While running DEXSeq2 on a Drosophila dataset in triplicates I noticed that some of my differentially regulated exons within my DEXSeqResults object (FDR < 0.05) have an undefined estimated foldchange but do have an adjusted p-value and associated counts. They also do not have estimated exon coefficient values.
I did investigate this and noticed that there are differences in the way DEXSeqResults is filtering the exons to the way estimatelog2Foldchanges is doing it:
within DEXSeqResults the first line is:
LRTresults <- results(object, filter=rowMeans( featureCounts(object) ) )
while the estimatelog2Foldchanges function is using:
testablegenes <- as.character( unique( groupIDs(object)[!is.na( results(object)$padj )] ) )
to define the testable genes.
Since I expected the log2FoldChange estimation to be based on the same filtering as the DEXSeqResults I got a little bit confused.

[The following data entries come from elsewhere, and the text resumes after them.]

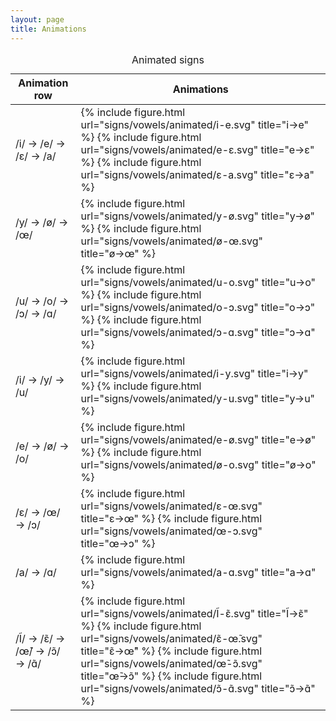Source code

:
 ```yaml
---
layout: page
title: Animations
---
```


<table class="hcenter bottomcap">
  <caption>Animated signs</caption>
  <thead>
  <tr>
    <th>Animation row</th>
    <th>Animations</th>
  </tr>
  </thead>
  <tbody>
  <tr>
    <td>/i/ → /e/ → /ɛ/ → /a/</td>
    <td>{% include figure.html url="signs/vowels/animated/i-e.svg" title="i→e" %}
    {% include figure.html url="signs/vowels/animated/e-ɛ.svg" title="e→ɛ" %}
    {% include figure.html url="signs/vowels/animated/ɛ-a.svg" title="ɛ→a" %}
    </td>
  </tr>
  <tr>
    <td>/y/ → /ø/ → /œ/</td>
    <td>{% include figure.html url="signs/vowels/animated/y-ø.svg" title="y→ø" %}
    {% include figure.html url="signs/vowels/animated/ø-œ.svg" title="ø→œ" %}
    </td>
  </tr>
  <tr>
    <td>/u/ → /o/ → /ɔ/ → /ɑ/</td>
    <td>{% include figure.html url="signs/vowels/animated/u-o.svg" title="u→o" %}
    {% include figure.html url="signs/vowels/animated/o-ɔ.svg" title="o→ɔ" %}
    {% include figure.html url="signs/vowels/animated/ɔ-ɑ.svg" title="ɔ→ɑ" %}
    </td>
  </tr>
  <tr>
    <td>/i/ → /y/ → /u/</td>
    <td>{% include figure.html url="signs/vowels/animated/i-y.svg" title="i→y" %}
    {% include figure.html url="signs/vowels/animated/y-u.svg" title="y→u" %}
    </td>
  </tr>
  <tr>
    <td>/e/ → /ø/ → /o/</td>
    <td>{% include figure.html url="signs/vowels/animated/e-ø.svg" title="e→ø" %}
    {% include figure.html url="signs/vowels/animated/ø-o.svg" title="ø→o" %}
    </td>
  </tr>
  <tr>
    <td>/ɛ/ → /œ/ → /ɔ/</td>
    <td>{% include figure.html url="signs/vowels/animated/ɛ-œ.svg" title="ɛ→œ" %}
    {% include figure.html url="signs/vowels/animated/œ-ɔ.svg" title="œ→ɔ" %}
    </td>
  </tr>
  <tr>
    <td>/a/ → /ɑ/</td>
    <td>{% include figure.html url="signs/vowels/animated/a-ɑ.svg" title="a→ɑ" %}</td>
  </tr>
  <tr>
    <td>/Ĩ/ → /ɛ̃/ → /œ̃/ → /ɔ̃/ → /ɑ̃/</td>
    <td>{% include figure.html url="signs/vowels/animated/Ĩ-ɛ̃.svg" title="Ĩ→ɛ̃" %}
    {% include figure.html url="signs/vowels/animated/ɛ̃-œ̃.svg" title="ɛ̃→œ̃" %}
    {% include figure.html url="signs/vowels/animated/œ̃-ɔ̃.svg" title="œ̃→ɔ̃" %}
    {% include figure.html url="signs/vowels/animated/ɔ̃-ɑ̃.svg" title="ɔ̃→ɑ̃" %}
    </td>
  </tr>
</tbody>
</table>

According to the description of the results function of DESeq2 the default filtering as done within results(object) should be based on the mean of normalised counts which is retrieved from the object using the counts function. But the DEXSeqResults function is using the unnormalised counts as a standard filtering while the estimatelog2FoldChanges is using the DESeq2 default which is the mean of normalised counts as retrieved by counts(object). For an object as produced by testForDEU (DEXSeq) the counts do not include only the counts per exon but also the sum of the rest of the counts per gene (for 6 samples there is a 12 column matrix returned).
Which kind of filtering method is the correct one? If I go with the DESeq2 default than it should be
LRTresults <- results(object, filter=rowMeans(featureCounts(object, normalized=TRUE)))
filtering on the mean of normalised counts and the same should apply to the determination of the testablegenes.
#here are my commands
mmatrix="~ sample + exon + group:exon"
dxd <- DEXSeqDataSetFromHTSeq(targets$file,
formulaFullModel = as.formula(mmatrix)
formulaReducedModel = ~ sample + exon
counts <- featureCounts(dxd, normalized=FALSE)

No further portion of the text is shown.